Will the Chautalas support the Congress-inspired Jat reservation stir this time? Or sabotage it to settle the old score with the Hoodas? Even the current Jat agitation appears confined to Hooda’s strongholds of Sonepat, Jhajjar, and Rohtak.

Even as political pundits engage themselves in answering the above-cited questions, the mood in the country is turning against Jat agitations in view of their violent record. In an editorial, The Hindu observed: “The recurrence of violent protests led by relatively well-off communities demanding reservation, be it Patidars in Gujarat last year or Jats in Haryana this year, is perplexing. The Jats are a relatively prosperous land-owning community in Haryana and are regarded as being high on the “social ladder” in the region. Their political and social might is even more evident in the influence they wield in rural areas and in the leadership of the dominant political parties in the State. The National Commission for Backward Classes had in the past come out with specific reasons against the inclusion of the Jats in Haryana in the Other Backward Classes (OBCs) list. This was overruled by the Congress-led United Progressive Alliance government at the Centre through a notification in March 2014, promising a special quota for Jats over and beyond the 27 per cent reservation for OBCs in jobs and higher education. It was left to the Supreme Court in March 2015 to quash the decision of the UPA to include Jats in nine States among OBCs, stating that “caste” alone could not be the criterion for determining socio-economic backwardness. Clearly, even if the demands do not make any constitutional or legal sense, the bipartisan consensus over extending reservations has emboldened protesters among the Jat community. After all, the Bharatiya Janata Party in power too had voiced support for the implementation of the March 2014 notification.”

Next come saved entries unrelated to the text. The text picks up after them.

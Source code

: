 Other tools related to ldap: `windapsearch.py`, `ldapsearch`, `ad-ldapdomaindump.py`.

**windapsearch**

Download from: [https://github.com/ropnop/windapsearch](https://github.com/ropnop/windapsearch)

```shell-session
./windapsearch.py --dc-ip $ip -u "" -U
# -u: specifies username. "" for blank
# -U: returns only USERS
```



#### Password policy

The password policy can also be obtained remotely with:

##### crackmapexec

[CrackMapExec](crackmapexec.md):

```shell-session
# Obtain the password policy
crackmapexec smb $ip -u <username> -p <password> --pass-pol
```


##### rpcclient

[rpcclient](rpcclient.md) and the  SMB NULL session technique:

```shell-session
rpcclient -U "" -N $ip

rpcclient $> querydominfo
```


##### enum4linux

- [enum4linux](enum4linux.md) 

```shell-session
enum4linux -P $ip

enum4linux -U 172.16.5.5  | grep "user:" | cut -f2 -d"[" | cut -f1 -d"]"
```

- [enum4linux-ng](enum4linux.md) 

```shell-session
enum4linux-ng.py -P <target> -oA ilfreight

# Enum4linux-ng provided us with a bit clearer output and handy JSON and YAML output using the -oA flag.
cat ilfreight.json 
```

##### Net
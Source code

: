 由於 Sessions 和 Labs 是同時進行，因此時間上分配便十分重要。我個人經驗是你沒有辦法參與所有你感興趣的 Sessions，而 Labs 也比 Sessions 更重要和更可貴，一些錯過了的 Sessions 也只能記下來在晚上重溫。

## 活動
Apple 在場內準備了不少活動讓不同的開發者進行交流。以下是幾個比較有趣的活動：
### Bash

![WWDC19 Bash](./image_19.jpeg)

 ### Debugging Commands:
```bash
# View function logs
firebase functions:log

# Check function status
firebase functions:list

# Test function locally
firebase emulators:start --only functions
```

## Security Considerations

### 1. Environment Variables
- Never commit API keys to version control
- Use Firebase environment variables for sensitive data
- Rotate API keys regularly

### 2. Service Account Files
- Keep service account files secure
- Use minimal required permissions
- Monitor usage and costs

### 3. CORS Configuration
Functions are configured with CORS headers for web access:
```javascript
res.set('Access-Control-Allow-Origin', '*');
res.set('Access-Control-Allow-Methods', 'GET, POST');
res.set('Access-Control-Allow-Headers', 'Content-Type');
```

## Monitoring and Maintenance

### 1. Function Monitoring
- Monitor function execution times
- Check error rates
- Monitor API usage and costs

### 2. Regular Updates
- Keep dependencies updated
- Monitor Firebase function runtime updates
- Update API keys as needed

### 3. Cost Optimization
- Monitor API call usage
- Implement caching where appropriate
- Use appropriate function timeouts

Even if the Jat community is given a share in this pie, only a few of them will succeed in the rat race for government jobs. The larger community may find itself exactly where it is now unless the community and its leaders invest in education

BUT BJP and Congress support may not be sufficient for Jat agitators to get their demand met as is reflected in the March 2015 SC verdict. Whatever tricks agitation leaders like Yashpal Mallick and others may employ, they are sure to backfire. The State and central governments may not find it convenient any longer to encourage any kind of violence by agitationtists. The blockade of highways, to which Jats have been resorting to since the days of India’s fight against foreign invaders like Mughals and the British, is a losing proposition in the new context.
Neither the State nor the central government represents alien interests. Both are creations of the social contract, under which the people of Haryana have ceded their sovereignty to State and central governments in exchange for liberty. And liberty must lead to fraternity and not dominance of one community over the other. The educated Jats are aware of this political philosophy that has gone into the making of the Indian State. So, one wouldn’t be surprised if the countervailing forces within the Jat community neutralise the impact of the ongoing agitation. It has already happened in the case of Gujarat’s Patidar agitation.